Quando começou a clarear um pouco, Paulo notou que o capitão e vários marinheiros correram para o lugar onde havia ainda dois salva-vidas. «O que é que os senhores têm a ideia de fazer?» – gritou Paulo. «Bem!» – respondeu o capitão – «Queremos controlar e ver se as âncoras ficaram mesmo em terra firme e se o barco ficou segurou não!». Mas a verdade é que eles estavam já a lançar os salva-vidas para fugir, deixando os prisioneiros e os soldados à sua sorte... Paulo então não teve outra saída senão ir chamar os soldados que vigiavam os presos: «Depressa, depressa!

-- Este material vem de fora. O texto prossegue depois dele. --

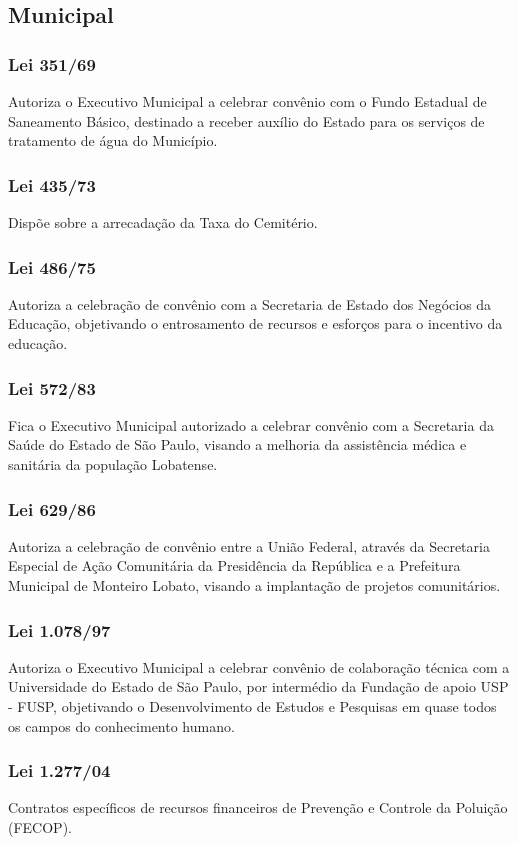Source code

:  \begin{subapend}
 	 \subsection{Municipal}
 	\begin{subsubapend}
 		\item \subsubsection{Lei 351/69}
 		Autoriza o Executivo Municipal a celebrar convênio com o Fundo Estadual de Saneamento Básico, destinado a receber auxílio do Estado para os serviços de tratamento de água do Município.
 		\subsubsection{Lei 435/73}
 		Dispõe sobre a arrecadação da Taxa do Cemitério.
 		\subsubsection{Lei 486/75}
 		Autoriza a celebração de convênio com a Secretaria de Estado dos Negócios da Educação, objetivando o entrosamento de recursos e esforços para o incentivo da educação.
 		\subsubsection{Lei 572/83}
 		Fica o Executivo Municipal autorizado a celebrar convênio com a Secretaria da Saúde do Estado de São Paulo, visando a melhoria da assistência médica e sanitária da população Lobatense.
 		\subsubsection{Lei 629/86}
 		Autoriza a celebração de convênio entre a União Federal, através da Secretaria Especial de Ação Comunitária da Presidência da República e a Prefeitura Municipal de Monteiro Lobato, visando a implantação de projetos comunitários.
 		\subsubsection{Lei 1.078/97}
 		Autoriza o Executivo Municipal a celebrar convênio de colaboração técnica com a Universidade do Estado de São Paulo, por intermédio da Fundação de apoio USP - FUSP, objetivando o Desenvolvimento de Estudos e Pesquisas em quase todos os campos do conhecimento humano.
 		\subsubsection{Lei 1.277/04}
 		Contratos específicos de recursos financeiros de Prevenção e Controle da Poluição (FECOP).

\end{subsubapend}
\end{subapend}
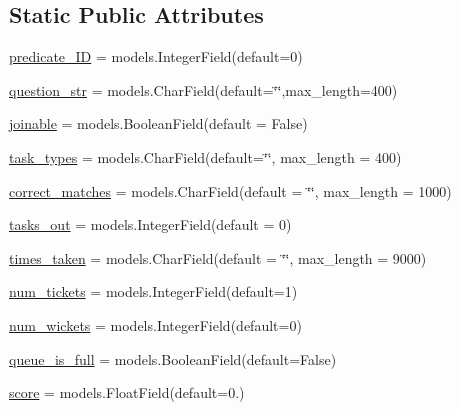 \subsection*{Static Public Attributes}
\begin{DoxyCompactItemize}
\item 
\hyperlink{classdynamicfilterapp_1_1models_1_1_predicate_a283dd268e033ffc2def84793b57df07f}{predicate\+\_\+\+ID} = models.\+Integer\+Field(default=0)
\item 
\hyperlink{classdynamicfilterapp_1_1models_1_1_predicate_a5b127c486dedc27a240e91e6007e5b67}{question\+\_\+str} = models.\+Char\+Field(default=\char`\"{}\char`\"{},max\+\_\+length=400)
\item 
\hyperlink{classdynamicfilterapp_1_1models_1_1_predicate_a8f7c0a6c64622e38ed181ec1519669f1}{joinable} = models.\+Boolean\+Field(default = False)
\item 
\hyperlink{classdynamicfilterapp_1_1models_1_1_predicate_a24192fa356f5262f109cd5e03aabcb63}{task\+\_\+types} = models.\+Char\+Field(default=\char`\"{}\char`\"{}, max\+\_\+length = 400)
\item 
\hyperlink{classdynamicfilterapp_1_1models_1_1_predicate_afa7f671131faeb023ff23ff8593cc029}{correct\+\_\+matches} = models.\+Char\+Field(default = \char`\"{}\char`\"{}, max\+\_\+length = 1000)
\item 
\hyperlink{classdynamicfilterapp_1_1models_1_1_predicate_a3f60ead9e071700c26f1b3316e21cfab}{tasks\+\_\+out} = models.\+Integer\+Field(default = 0)
\item 
\hyperlink{classdynamicfilterapp_1_1models_1_1_predicate_ae9c49aab3c3e87c9686a0d941205d129}{times\+\_\+taken} = models.\+Char\+Field(default = \char`\"{}\char`\"{}, max\+\_\+length = 9000)
\item 
\hyperlink{classdynamicfilterapp_1_1models_1_1_predicate_a591cb1f50f5ceab96242c91732b52479}{num\+\_\+tickets} = models.\+Integer\+Field(default=1)
\item 
\hyperlink{classdynamicfilterapp_1_1models_1_1_predicate_a318c32bc04e208718aafdebe2c988f2a}{num\+\_\+wickets} = models.\+Integer\+Field(default=0)
\item 
\hyperlink{classdynamicfilterapp_1_1models_1_1_predicate_a65d900ce290e9cb7df3008e0ed2c2fb7}{queue\+\_\+is\+\_\+full} = models.\+Boolean\+Field(default=False)
\item 
\hyperlink{classdynamicfilterapp_1_1models_1_1_predicate_a9fa1482cd696e2f0c104e04a9d46a29d}{score} = models.\+Float\+Field(default=0.)
\item 

\end{DoxyCompactItemize}
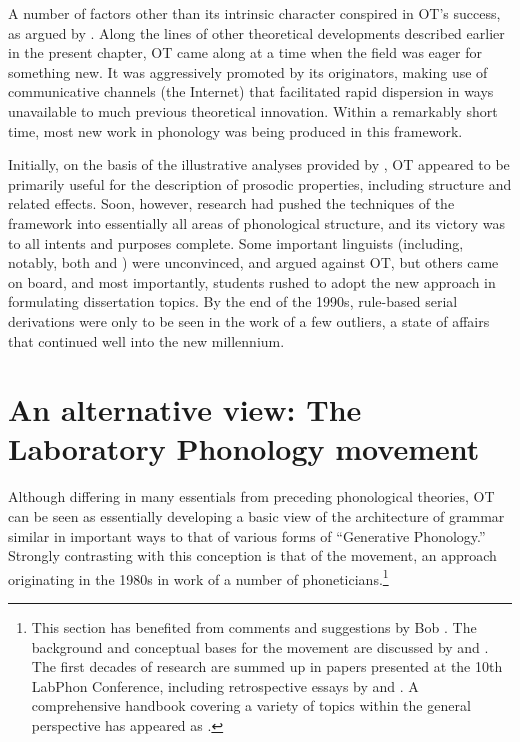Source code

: A number of factors other than its intrinsic character conspired in
OT's success, as argued by \citet{griffiths19:expansion-ot}.  Along
the lines of other theoretical developments described earlier in the
present chapter, OT came along at a time when the field was eager for
something new. It was aggressively promoted by its originators, making
use of communicative channels (the Internet) that facilitated rapid
dispersion in ways unavailable to much previous theoretical
innovation.  Within a remarkably short time, most new work in
phonology was being produced in this framework.

Initially, on the basis of the illustrative analyses provided by
\citet{prince:smolensky:optimality}, OT appeared to be primarily
useful for the description of prosodic properties, including 
structure and related effects. Soon, however, research had pushed the
techniques of the framework into essentially all areas of phonological
structure, and its victory was to all intents and purposes
complete. Some important linguists (including, notably, both {\Chomsky}
and {\Halle}) were unconvinced, and argued against OT, but others came on
board, and most importantly, students rushed to adopt the new approach
in formulating dissertation topics. By the end of the 1990s,
rule-based serial derivations were only to be seen in the work of a
few outliers, a state of affairs that continued well into the new
millennium.

\section{An alternative view: The Laboratory Phonology movement}
\label{sec:labphon}

Although differing in many essentials from preceding phonological
theories, OT can be seen as essentially developing a basic view of the
architecture of grammar similar in important ways to that of various
forms of ``Generative Phonology.'' Strongly contrasting with this
conception is that of the \emph{} movement, an
approach originating in the 1980s in work of a number of phoneticians.\footnote{This section has benefited from comments and
  suggestions by Bob {\Ladd}. The background and conceptual bases for the
   movement are discussed by
  \citet{dobrovolsky94:labphon.rvw} and
  \citet{pierrehumbert.etal00:labphon}. The first decades of research
  are summed up in papers presented at the 10th LabPhon Conference,
  including retrospective essays by \citet{cohn10:labphon10.intro} and
  \citet{jbp.clopper10:what.is.labphon}. A comprehensive handbook
  covering a variety of topics within the general perspective has
  appeared as \citealt{cohn.etal11:labphon.hbk}.}


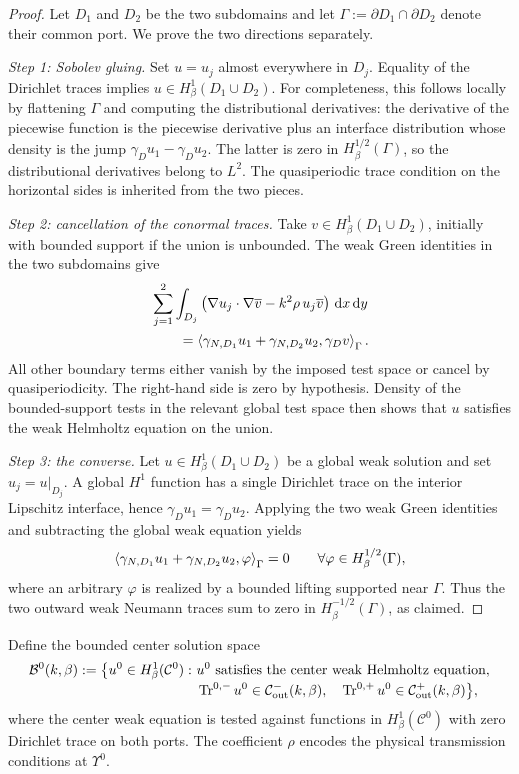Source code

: \begin{proof}
Let $D_1$ and $D_2$ be the two subdomains and let
$\Gamma:=\partial D_1\cap\partial D_2$ denote their common port.  We prove
the two directions separately.

\emph{Step 1: Sobolev gluing.}
Set $u=u_j$ almost everywhere in $D_j$.  Equality of the Dirichlet traces
implies $u\in H^1_\beta(D_1\cup D_2)$.  For completeness, this follows
locally by flattening $\Gamma$ and computing the distributional derivatives:
the derivative of the piecewise function is the piecewise derivative plus an
interface distribution whose density is the jump
$\gamma_Du_1-\gamma_Du_2$.  The latter is zero in
$H^{1/2}_\beta(\Gamma)$, so the distributional derivatives belong to $L^2$.
The quasiperiodic trace condition on the horizontal sides is inherited from
the two pieces.

\emph{Step 2: cancellation of the conormal traces.}
Take $v\in H^1_\beta(D_1\cup D_2)$, initially with bounded support if the
union is unbounded.  The weak Green identities in the two subdomains give
\begin{align*}
  &\sum_{j=1}^2\int_{D_j}
  \left(\nabla u_j\cdot\nabla\overline v
  -k^2\rho\,u_j\overline v\right)\dd x\dd y\\
  &\qquad=
  \pair{\gamma_{N,D_1}u_1+\gamma_{N,D_2}u_2}
  {\gamma_Dv}_{\Gamma}.
\end{align*}
All other boundary terms either vanish by the imposed test space or cancel
by quasiperiodicity.  The right-hand side is zero by hypothesis.  Density of
the bounded-support tests in the relevant global test space then shows that
$u$ satisfies the weak Helmholtz equation on the union.

\emph{Step 3: the converse.}
Let $u\in H^1_\beta(D_1\cup D_2)$ be a global weak solution and set
$u_j=u|_{D_j}$.  A global $H^1$ function has a single Dirichlet trace on the
interior Lipschitz interface, hence
$\gamma_Du_1=\gamma_Du_2$.  Applying the two weak Green identities and
subtracting the global weak equation yields
\[
  \pair{\gamma_{N,D_1}u_1+\gamma_{N,D_2}u_2}{\varphi}_{\Gamma}=0
  \qquad\forall\varphi\in H^{1/2}_\beta(\Gamma),
\]
where an arbitrary $\varphi$ is realized by a bounded lifting supported near
$\Gamma$.  Thus the two outward weak Neumann traces sum to zero in
$H^{-1/2}_\beta(\Gamma)$, as claimed.
\end{proof}

Define the bounded center solution space
\begin{equation}
\begin{split}
  \mathcal B^0(k,\beta):=\bigl\{u^0\in H^1_\beta(\mathcal C^0):\ &
  u^0\text{ satisfies the center weak Helmholtz equation},\\[-0.2em]
  &\Tr^{0,-}u^0\in\mathcal C^-_{\mathrm{out}}(k,\beta),\quad
  \Tr^{0,+}u^0\in\mathcal C^+_{\mathrm{out}}(k,\beta)\bigr\},
\end{split}
\label{eq:bounded-center-space}
\end{equation}
where the center weak equation is tested against functions in
$H^1_\beta(\mathcal C^0)$ with zero Dirichlet trace on both ports.  The
coefficient $\rho$ encodes the physical transmission conditions at $\Upsilon^0$.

A tripulação está a escapar. Querem abandonar o navio e deixar-nos a todos cá. Se estes homens não ficam no barco, todos nós estamos perdidos!». E logo dois ou três soldados foram a correr e, puxando da espada, cortaram as amarras que seguravam os salva-vidas...

 

«Escutai-me, por favor!» – começou a dizer Paulo ao capitão e à tripulação – «Vós estais loucos de medo e isso é compreensível depois destes catorze dias terríveis. Mas, mesmo assim, é preciso manter a capacidade de pensar. Reparai: se vós tivésseis partido nos salva-vidas, teríeis morrido ainda mais depressa do que nós. Juntos é que não morreremos. Agora, o que é preciso fazer é comer alguma coisa, mesmo que não tenhamos vontade. A nossa própria salvação está em jogo. Se fizerdes como eu digo, ninguém se perderá». E o próprio Paulo deu o exemplo. Pegou no pão, abençoou-o, deu graças a Deus e comeu. Os outros, vendo Paulo, cobraram um pouco de ânimo e comeram também. Havia no barco, ao todo, duzentas e setenta e seis pessoas. Uma vez saciados, aliviaram o barco, lançando o resto ao mar. Finalmente, Paulo concluiu dizendo: «Agora, vamos esperar que mais um pouco. Depois, logo se verá o que podemos fazer!».

 

Passadas algumas horas, o marinheiro mais jovem gritou para toda a tripulação: «Terra à vista! Terra à vista!». E, de facto, no horizonte acabava de nascer um sol grande e pálido, que começava a iluminar todo o horizonte. Lá ao longe, via-se na bruma daquela manhã fria o contorno cada vez mais nítido de algumas montanhas e de algumas planícies. Os que eram capazes de nadar foram sozinhos para terra. Os outros foram levados quer em pranchas quer sobre os destroços do barco. Só depois de sãos e salvos é que ficaram a saber que a Ilha se chamava Malta. Os nativos trataram-nos com invulgar humanidade.